__What is expected__
Return, without pictures, the lines from the start of the data through the one that contains "4. m-BWBN_Code: A".

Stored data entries

[Start of section]

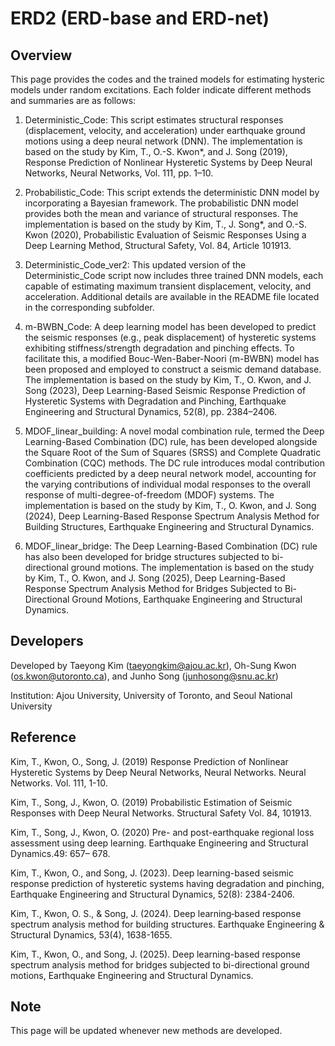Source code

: # ERD2 (ERD-base and ERD-net)

## Overview
This page provides the codes and the trained models for estimating hysteric models under random excitations. Each folder indicate different methods and summaries are as follows:

1. Deterministic_Code: This script estimates structural responses (displacement, velocity, and acceleration) under earthquake ground motions using a deep neural network (DNN). The implementation is based on the study by Kim, T., O.-S. Kwon*, and J. Song (2019), Response Prediction of Nonlinear Hysteretic Systems by Deep Neural Networks, Neural Networks, Vol. 111, pp. 1–10.

2. Probabilistic_Code: This script extends the deterministic DNN model by incorporating a Bayesian framework. The probabilistic DNN model provides both the mean and variance of structural responses. The implementation is based on the study by Kim, T., J. Song*, and O.-S. Kwon (2020), Probabilistic Evaluation of Seismic Responses Using a Deep Learning Method, Structural Safety, Vol. 84, Article 101913.

3. Deterministic_Code_ver2: This updated version of the Deterministic_Code script now includes three trained DNN models, each capable of estimating maximum transient displacement, velocity, and acceleration. Additional details are available in the README file located in the corresponding subfolder.

4. m-BWBN_Code: A deep learning model has been developed to predict the seismic responses (e.g., peak displacement) of hysteretic systems exhibiting stiffness/strength degradation and pinching effects. To facilitate this, a modified Bouc-Wen-Baber-Noori (m-BWBN) model has been proposed and employed to construct a seismic demand database. The implementation is based on the study by Kim, T., O. Kwon, and J. Song (2023), Deep Learning-Based Seismic Response Prediction of Hysteretic Systems with Degradation and Pinching, Earthquake Engineering and Structural Dynamics, 52(8), pp. 2384–2406.

5. MDOF_linear_building: A novel modal combination rule, termed the Deep Learning-Based Combination (DC) rule, has been developed alongside the Square Root of the Sum of Squares (SRSS) and Complete Quadratic Combination (CQC) methods. The DC rule introduces modal contribution coefficients predicted by a deep neural network model, accounting for the varying contributions of individual modal responses to the overall response of multi-degree-of-freedom (MDOF) systems. The implementation is based on the study by Kim, T., O. Kwon, and J. Song (2024), Deep Learning-Based Response Spectrum Analysis Method for Building Structures, Earthquake Engineering and Structural Dynamics.

6. MDOF_linear_bridge: The Deep Learning-Based Combination (DC) rule has also been developed for bridge structures subjected to bi-directional ground motions. The implementation is based on the study by Kim, T., O. Kwon, and J. Song (2025), Deep Learning-Based Response Spectrum Analysis Method for Bridges Subjected to Bi-Directional Ground Motions, Earthquake Engineering and Structural Dynamics.


## Developers
Developed by Taeyong Kim (taeyongkim@ajou.ac.kr), Oh-Sung Kwon (os.kwon@utoronto.ca), and Junho Song (junhosong@snu.ac.kr)


Institution: Ajou University, University of Toronto, and Seoul National University

## Reference
Kim, T., Kwon, O., Song, J. (2019) Response Prediction of Nonlinear Hysteretic Systems by Deep Neural Networks, Neural Networks. Neural Networks. Vol. 111, 1-10.

Kim, T., Song, J., Kwon, O. (2019) Probabilistic Estimation of Seismic Responses with Deep Neural Networks. Structural Safety Vol. 84, 101913.

Kim, T., Song, J., Kwon, O. (2020) Pre- and post-earthquake regional loss assessment using deep learning. Earthquake Engineering and Structural Dynamics.49: 657– 678.

Kim, T., Kwon, O., and Song, J. (2023). Deep learning-based seismic response prediction of hysteretic systems having degradation and pinching, Earthquake Engineering and Structural Dynamics, 52(8): 2384-2406. 

Kim, T., Kwon, O. S., & Song, J. (2024). Deep learning‐based response spectrum analysis method for building structures. Earthquake Engineering & Structural Dynamics, 53(4), 1638-1655.

Kim, T., Kwon, O., and Song, J. (2025). Deep learning-based response spectrum analysis method for bridges subjected to bi-directional ground motions, Earthquake Engineering and Structural Dynamics.

## Note
This page will be updated whenever new methods are developed.
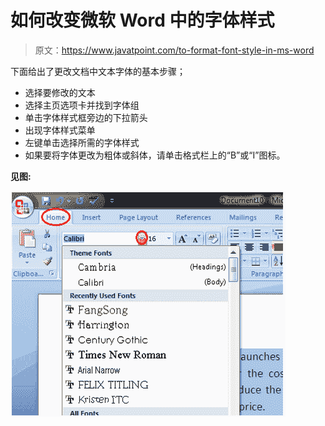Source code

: # 如何改变微软 Word 中的字体样式

> 原文：<https://www.javatpoint.com/to-format-font-style-in-ms-word>

下面给出了更改文档中文本字体的基本步骤；

*   选择要修改的文本
*   选择主页选项卡并找到字体组
*   单击字体样式框旁边的下拉箭头
*   出现字体样式菜单
*   左键单击选择所需的字体样式
*   如果要将字体更改为粗体或斜体，请单击格式栏上的“B”或“I”图标。

**见图:**

![MS Word How to format font style in ms word 1](img/3815c8610eeba03880326f9fe6b71688.png)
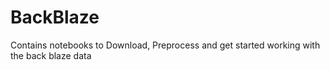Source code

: # BackBlaze
Contains notebooks to Download, Preprocess and get started working with the back blaze data
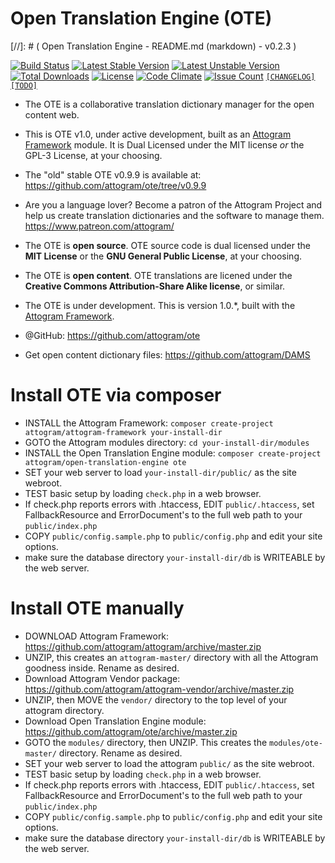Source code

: Open Translation Engine (OTE)
===
[//]: # ( Open Translation Engine - README.md (markdown) - v0.2.3 )

[![Build Status](https://travis-ci.org/attogram/ote.svg?branch=master)](https://travis-ci.org/attogram/ote)
[![Latest Stable Version](https://poser.pugx.org/attogram/open-translation-engine/v/stable)](https://packagist.org/packages/attogram/open-translation-engine)
[![Latest Unstable Version](https://poser.pugx.org/attogram/open-translation-engine/v/unstable)](https://packagist.org/packages/attogram/open-translation-engine)
[![Total Downloads](https://poser.pugx.org/attogram/open-translation-engine/downloads)](https://packagist.org/packages/attogram/open-translation-engine)
[![License](https://poser.pugx.org/attogram/open-translation-engine/license)](https://github.com/attogram/ote/blob/master/LICENSE.md)
[![Code Climate](https://codeclimate.com/github/attogram/ote/badges/gpa.svg)](https://codeclimate.com/github/attogram/ote)
[![Issue Count](https://codeclimate.com/github/attogram/ote/badges/issue_count.svg)](https://codeclimate.com/github/attogram/ote)
[`[CHANGELOG]`](https://github.com/attogram/ote/blob/master/CHANGELOG.md)
[`[TODO]`](https://github.com/attogram/ote/blob/master/TODO.md)

* The OTE is a collaborative translation dictionary manager for the open content web.

* This is OTE v1.0, under active development, built as an [Attogram Framework](https://github.com/attogram/attogram) module.  It is Dual Licensed under the MIT license *or* the GPL-3 License, at your choosing.

* The "old" stable OTE v0.9.9 is available at: https://github.com/attogram/ote/tree/v0.9.9

* Are you a language lover?  Become a patron of the Attogram Project and help us create translation dictionaries and the software to manage them. https://www.patreon.com/attogram/

* The OTE is **open source**.  OTE source code is dual licensed under the **MIT License** or the **GNU General Public License**, at your choosing.

* The OTE is **open content**. OTE translations are licened under the **Creative Commons Attribution-Share Alike license**, or similar.

* The OTE is under development.  This is version 1.0.*, built with the [Attogram Framework](https://github.com/attogram/attogram).

* @GitHub: https://github.com/attogram/ote

* Get open content dictionary files: https://github.com/attogram/DAMS

Install OTE via composer
===
* INSTALL the Attogram Framework: `composer create-project attogram/attogram-framework your-install-dir`
* GOTO the Attogram modules directory: `cd your-install-dir/modules`
* INSTALL the Open Translation Engine module: `composer create-project attogram/open-translation-engine ote`
* SET your web server to load `your-install-dir/public/` as the site webroot.
* TEST basic setup by loading `check.php` in a web browser.   
* If check.php reports errors with .htaccess, EDIT `public/.htaccess`, set FallbackResource and ErrorDocument's to the full web path to your `public/index.php`
* COPY `public/config.sample.php` to `public/config.php` and edit your site options.
* make sure the database directory `your-install-dir/db` is WRITEABLE by the web server.

Install OTE manually
===
* DOWNLOAD Attogram Framework: https://github.com/attogram/attogram/archive/master.zip
* UNZIP, this creates an `attogram-master/` directory with all the Attogram goodness inside.  Rename as desired.
* Download Attogram Vendor package: https://github.com/attogram/attogram-vendor/archive/master.zip
* UNZIP, then MOVE the `vendor/` directory to the top level of your attogram directory.
* Download Open Translation Engine module:  https://github.com/attogram/ote/archive/master.zip
* GOTO the `modules/` directory, then UNZIP. This creates the `modules/ote-master/` directory.  Rename as desired.
* SET your web server to load the attogram `public/` as the site webroot.
* TEST basic setup by loading `check.php` in a web browser.   
* If check.php reports errors with .htaccess, EDIT `public/.htaccess`, set FallbackResource and ErrorDocument's to the full web path to your `public/index.php`
* COPY `public/config.sample.php` to `public/config.php` and edit your site options.
* make sure the database directory `your-install-dir/db` is WRITEABLE by the web server.

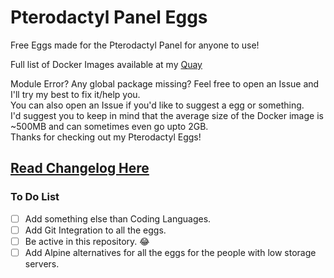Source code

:# Pterodactyl Panel Eggs

Free Eggs made for the Pterodactyl Panel for anyone to use!  

Full list of Docker Images available at my [Quay](https://quay.io/repository/yajtpg/pterodactyl-images?tab=tags)  

Module Error? Any global package missing? Feel free to open an Issue and I'll try my best to fix it/help you.  
You can also open an Issue if you'd like to suggest a egg or something.  
I'd suggest you to keep in mind that the average size of the Docker image is ~500MB and can sometimes even go upto 2GB.  
Thanks for checking out my Pterodactyl Eggs!  

## [Read Changelog Here](CHANGELOG.md)

### To Do List

- [ ] Add something else than Coding Languages.
- [ ] Add Git Integration to all the eggs.
- [ ] Be active in this repository. 😂
- [ ] Add Alpine alternatives for all the eggs for the people with low storage servers.
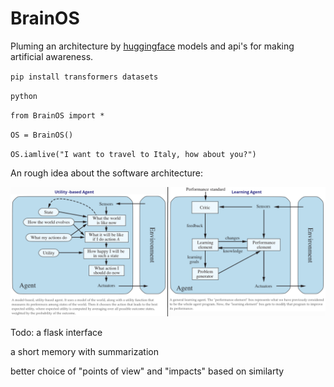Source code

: # BrainOS

Pluming an architecture by [huggingface](https://huggingface.co/) models and api's for making artificial awareness.

`pip install transformers datasets`

`python`

`from BrainOS import *`

`OS = BrainOS()`

`OS.iamlive("I want to travel to Italy, how about you?")`


An rough idea about the software architecture:

![](./architecture.png)


Todo:
a flask interface

a short memory with summarization

better choice of "points of view" and "impacts" based on similarty
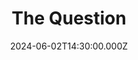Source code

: ---
video:
  type: vimeo
  id: 952932040
speaker:
  permalink: bart-wilkins
  name: Bart Wilkins
title: 3. The Question
image: https://i.imgur.com/EJWfjWH.png
date: 2024-06-02T14:30:00.000Z
series: "messengers"
---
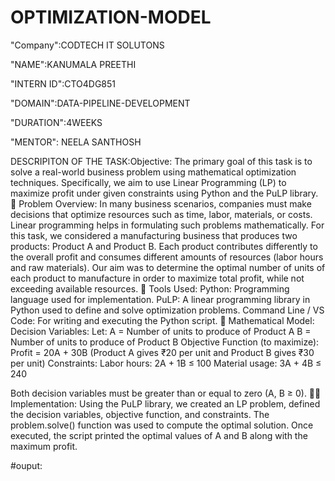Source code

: # OPTIMIZATION-MODEL

"Company":CODTECH IT SOLUTONS

"NAME":KANUMALA PREETHI

"INTERN ID":CTO4DG851

"DOMAIN":DATA-PIPELINE-DEVELOPMENT

"DURATION":4WEEKS

"MENTOR": NEELA SANTHOSH

DESCRIPITON OF THE TASK:Objective:
The primary goal of this task is to solve a real-world business problem using mathematical optimization techniques. Specifically, we aim to use Linear Programming (LP) to maximize profit under given constraints using Python and the PuLP library.
🧠 Problem Overview:
In many business scenarios, companies must make decisions that optimize resources such as time, labor, materials, or costs. Linear programming helps in formulating such problems mathematically. For this task, we considered a manufacturing business that produces two products: Product A and Product B. Each product contributes differently to the overall profit and consumes different amounts of resources (labor hours and raw materials). Our aim was to determine the optimal number of units of each product to manufacture in order to maximize total profit, while not exceeding available resources.
🧰 Tools Used:
Python: Programming language used for implementation.
PuLP: A linear programming library in Python used to define and solve optimization problems.
Command Line / VS Code: For writing and executing the Python script.
🧮 Mathematical Model:
Decision Variables:
Let:
A = Number of units to produce of Product A
B = Number of units to produce of Product B
Objective Function (to maximize):
Profit = 20A + 30B
(Product A gives ₹20 per unit and Product B gives ₹30 per unit)
Constraints:
Labor hours: 2A + 1B ≤ 100
Material usage: 3A + 4B ≤ 240

Both decision variables must be greater than or equal to zero (A, B ≥ 0).
🧑‍💻 Implementation:
Using the PuLP library, we created an LP problem, defined the decision variables, objective function, and constraints. The problem.solve() function was used to compute the optimal solution.
Once executed, the script printed the optimal values of A and B along with the maximum profit.

#ouput:

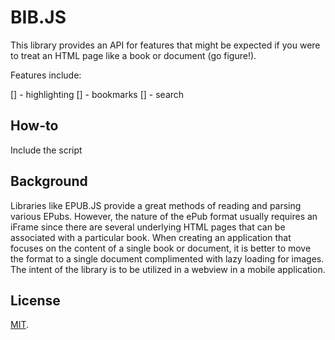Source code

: # BIB.JS

This library provides an API for features that might be expected if you were to treat an HTML page like a book or document (go figure!).

Features include:

[] - highlighting
[] - bookmarks
[] - search


## How-to

Include the script 



## Background

Libraries like EPUB.JS provide a great methods of reading and parsing various EPubs.  However, the nature of the ePub format usually requires an iFrame since there are several underlying HTML pages that can be associated with a particular book.  When creating an application that focuses on the content of a single book or document, it is better to move the format to a single document complimented with lazy loading for images.  The intent of the library is to be utilized in a webview in a mobile application.  



## License

[MIT](LICENSE).
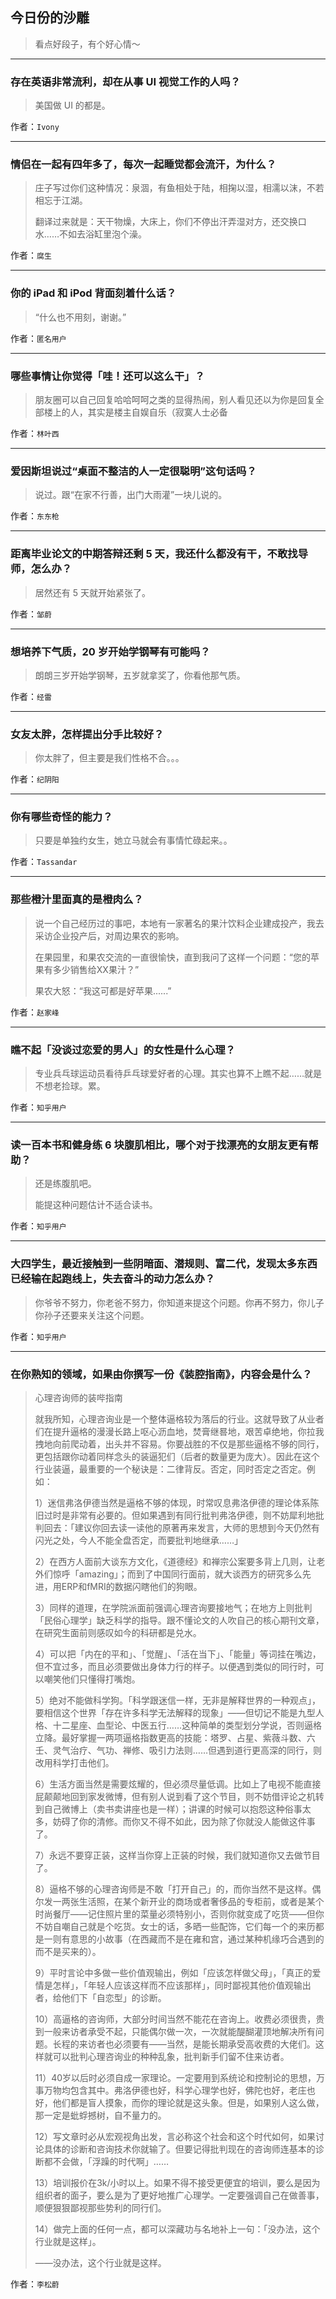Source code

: ## 今日份的沙雕

> 看点好段子，有个好心情～


 
---

### 存在英语非常流利，却在从事 UI 视觉工作的人吗？

> 美国做 UI 的都是。


作者：`Ivony`

---

### 情侣在一起有四年多了，每次一起睡觉都会流汗，为什么？

> 庄子写过你们这种情况：泉涸，有鱼相处于陆，相掬以湿，相濡以沫，不若相忘于江湖。
> 
> 翻译过来就是：天干物燥，大床上，你们不停出汗弄湿对方，还交换口水……不如去浴缸里泡个澡。


作者：`腐生`

---

### 你的 iPad 和 iPod 背面刻着什么话？

> “什么也不用刻，谢谢。”


作者：`匿名用户`

---

### 哪些事情让你觉得「哇！还可以这么干」？

> 朋友圈可以自己回复哈哈呵呵之类的显得热闹，别人看见还以为你是回复全部楼上的人，其实是楼主自娱自乐（寂寞人士必备


作者：`林叶西`

---

### 爱因斯坦说过“桌面不整洁的人一定很聪明”这句话吗？

> 说过。跟“在家不行善，出门大雨灌”一块儿说的。


作者：`东东枪`

---

### 距离毕业论文的中期答辩还剩 5 天，我还什么都没有干，不敢找导师，怎么办？

> 居然还有 5 天就开始紧张了。


作者：`邹蔚`

---

### 想培养下气质，20 岁开始学钢琴有可能吗？

> 朗朗三岁开始学钢琴，五岁就拿奖了，你看他那气质。


作者：`经雷`

---

### 女友太胖，怎样提出分手比较好？

> 你太胖了，但主要是我们性格不合。。。


作者：`纪阴阳`

---

### 你有哪些奇怪的能力？

> 只要是单独约女生，她立马就会有事情忙碌起来。。


作者：`Tassandar`

---

### 那些橙汁里面真的是橙肉么？

> 说一个自己经历过的事吧，本地有一家著名的果汁饮料企业建成投产，我去采访企业投产后，对周边果农的影响。
> 
> 在果园里，和果农交流的一直很愉快，直到我问了这样一个问题：“您的苹果有多少销售给XX果汁？”
> 
> 果农大怒：“我这可都是好苹果......”


作者：`赵家峰`

---

### 瞧不起「没谈过恋爱的男人」的女性是什么心理？

> 专业兵乓球运动员看待乒乓球爱好者的心理。其实也算不上瞧不起……就是不想老捡球。累。


作者：`知乎用户`

---

### 读一百本书和健身练 6 块腹肌相比，哪个对于找漂亮的女朋友更有帮助？

> 还是练腹肌吧。
> 
> 能提这种问题估计不适合读书。


作者：`知乎用户`

---

### 大四学生，最近接触到一些阴暗面、潜规则、富二代，发现太多东西已经输在起跑线上，失去奋斗的动力怎么办？

> 你爷爷不努力，你老爸不努力，你知道来提这个问题。你再不努力，你儿子你孙子还要来关注这个问题。


作者：`知乎用户`

---

### 在你熟知的领域，如果由你撰写一份《装腔指南》，内容会是什么？

> 心理咨询师的装哔指南
> 
> 就我所知，心理咨询业是一个整体逼格较为落后的行业。这就导致了从业者们在提升逼格的漫漫长路上呕心沥血地，焚膏继晷地，艰苦卓绝地，你拉我拽地向前爬动着，出头并不容易。你要战胜的不仅是那些逼格不够的同行，更包括跟你动着同样念头的装逼犯们（后者的数量更为庞大）。因此在这个行业装逼，最重要的一个秘诀是：二律背反。否定，同时否定之否定。例如：
> 
> 1）迷信弗洛伊德当然是逼格不够的体现，时常叹息弗洛伊德的理论体系陈旧过时是非常有必要的。但如果遇到有同行批判弗洛伊德，则不妨犀利地批判回去：「建议你回去读一读他的原著再来发言，大师的思想到今天仍然有闪光之处，今人不能全盘否定，而要批判地继承……」
> 
> 2）在西方人面前大谈东方文化，《道德经》和禅宗公案要多背上几则，让老外们惊呼「amazing」；而到了中国同行面前，就大谈西方的研究多么先进，用ERP和fMRI的数据闪瞎他们的狗眼。
> 
> 3）同样的道理，在学院派面前强调心理咨询要接地气；在地方上则批判「民俗心理学」缺乏科学的指导。跟不懂论文的人吹自己的核心期刊文章，在研究生面前则感叹如今的科研都是兑水。
> 
> 4）可以把「内在的平和」、「觉醒」、「活在当下」、「能量」等词挂在嘴边，但不宜过多，而且必须要做出身体力行的样子。以便遇到类似的同行时，可以嘲笑他们只懂得打嘴炮。
> 
> 5）绝对不能做科学狗。「科学跟迷信一样，无非是解释世界的一种观点」，要相信这个世界「存在许多科学无法解释的现象」——但切记不能是九型人格、十二星座、血型论、中医五行……这种简单的类型划分学说，否则逼格立降。最好掌握一两项逼格指数更高的技能：塔罗、占星、紫薇斗数、六壬、灵气治疗、气功、禅修、吸引力法则……但遇到道行更高深的同行，则改用科学打击他们。
> 
> 6）生活方面当然是需要炫耀的，但必须尽量低调。比如上了电视不能直接屁颠颠地回到家发微博，但有别人说到看了这个节目，则不妨借评论之机转到自己微博上（卖书卖讲座也是一样）；讲课的时候可以抱怨这种俗事太多，妨碍了你的清修。而你又不得不如此，因为除了你就没人能做这件事了。
> 
> 7）永远不要穿正装，这样当你穿上正装的时候，我们就知道你又去做节目了。
> 
> 8）逼格不够的心理咨询师是不敢「打开自己」的，而你当然不是这样。偶尔发一两张生活照，在某个新开业的商场或者奢侈品的专柜前，或者是某个时尚餐厅——记住照片里的菜量必须特别小，否则你就变成了吃货——但你不妨自嘲自己就是个吃货。女士的话，多晒一些配饰，它们每一个的来历都是一则有意思的小故事（在西藏而不是在雍和宫，通过某种机缘巧合遇到的而不是买来的）。
> 
> 9）平时言论中多做一些价值观输出，例如「应该怎样做父母」，「真正的爱情是怎样」，「年轻人应该这样而不应该那样」，同时鄙视其他价值观输出者，给他们下「自恋型」的诊断。
> 
> 10）高逼格的咨询师，大部分时间当然不能花在咨询上。收费必须很贵，贵到一般来访者承受不起，只能偶尔做一次，一次就能醍醐灌顶地解决所有问题。长程的来访者也必须要有——当然，是能长期承受高收费的大佬们。这样就可以批判心理咨询业的种种乱象，批判新手们留不住来访者。
> 
> 11）40岁以后时必须自成一家理论。一定要用到系统论和控制论的思想，万事万物均包含其中。弗洛伊德也好，科学心理学也好，佛陀也好，老庄也好，他们都是盲人摸象，而你的理论就是这头象。但是，如果别人这么做，那一定是蚍蜉撼树，自不量力的。
> 
> 12）写文章时必从宏观视角出发，言必称这个社会和这个时代如何，如果讨论具体的诊断和咨询技术你就输了。但要记得批判现在的咨询师连基本的诊断都不会做，「浮躁的时代啊」……
> 
> 13）培训报价在3k/小时以上。如果不得不接受更便宜的培训，要么是因为组织者的面子，要么是为了更好地推广心理学。一定要强调自己在做善事，顺便狠狠鄙视那些势利的同行们。
> 
> 14）做完上面的任何一点，都可以深藏功与名地补上一句：「没办法，这个行业就是这样」。
> 
> ——没办法，这个行业就是这样。


作者：`李松蔚`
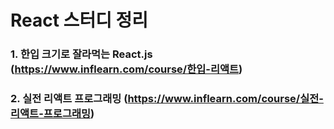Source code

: # React 스터디 정리

### 1. 한입 크기로 잘라먹는 React.js (https://www.inflearn.com/course/한입-리액트)

### 2. 실전 리액트 프로그래밍 (https://www.inflearn.com/course/실전-리액트-프로그래밍)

[End of section]

__Solution to the exercise__
Source code

: # ERD2 (ERD-base and ERD-net)

## Overview
This page provides the codes and the trained models for estimating hysteric models under random excitations. Each folder indicate different methods and summaries are as follows:

1. Deterministic_Code: This script estimates structural responses (displacement, velocity, and acceleration) under earthquake ground motions using a deep neural network (DNN). The implementation is based on the study by Kim, T., O.-S. Kwon*, and J. Song (2019), Response Prediction of Nonlinear Hysteretic Systems by Deep Neural Networks, Neural Networks, Vol. 111, pp. 1–10.

2. Probabilistic_Code: This script extends the deterministic DNN model by incorporating a Bayesian framework. The probabilistic DNN model provides both the mean and variance of structural responses. The implementation is based on the study by Kim, T., J. Song*, and O.-S. Kwon (2020), Probabilistic Evaluation of Seismic Responses Using a Deep Learning Method, Structural Safety, Vol. 84, Article 101913.

3. Deterministic_Code_ver2: This updated version of the Deterministic_Code script now includes three trained DNN models, each capable of estimating maximum transient displacement, velocity, and acceleration. Additional details are available in the README file located in the corresponding subfolder.

4. m-BWBN_Code: A deep learning model has been developed to predict the seismic responses (e.g., peak displacement) of hysteretic systems exhibiting stiffness/strength degradation and pinching effects. To facilitate this, a modified Bouc-Wen-Baber-Noori (m-BWBN) model has been proposed and employed to construct a seismic demand database. The implementation is based on the study by Kim, T., O. Kwon, and J. Song (2023), Deep Learning-Based Seismic Response Prediction of Hysteretic Systems with Degradation and Pinching, Earthquake Engineering and Structural Dynamics, 52(8), pp. 2384–2406.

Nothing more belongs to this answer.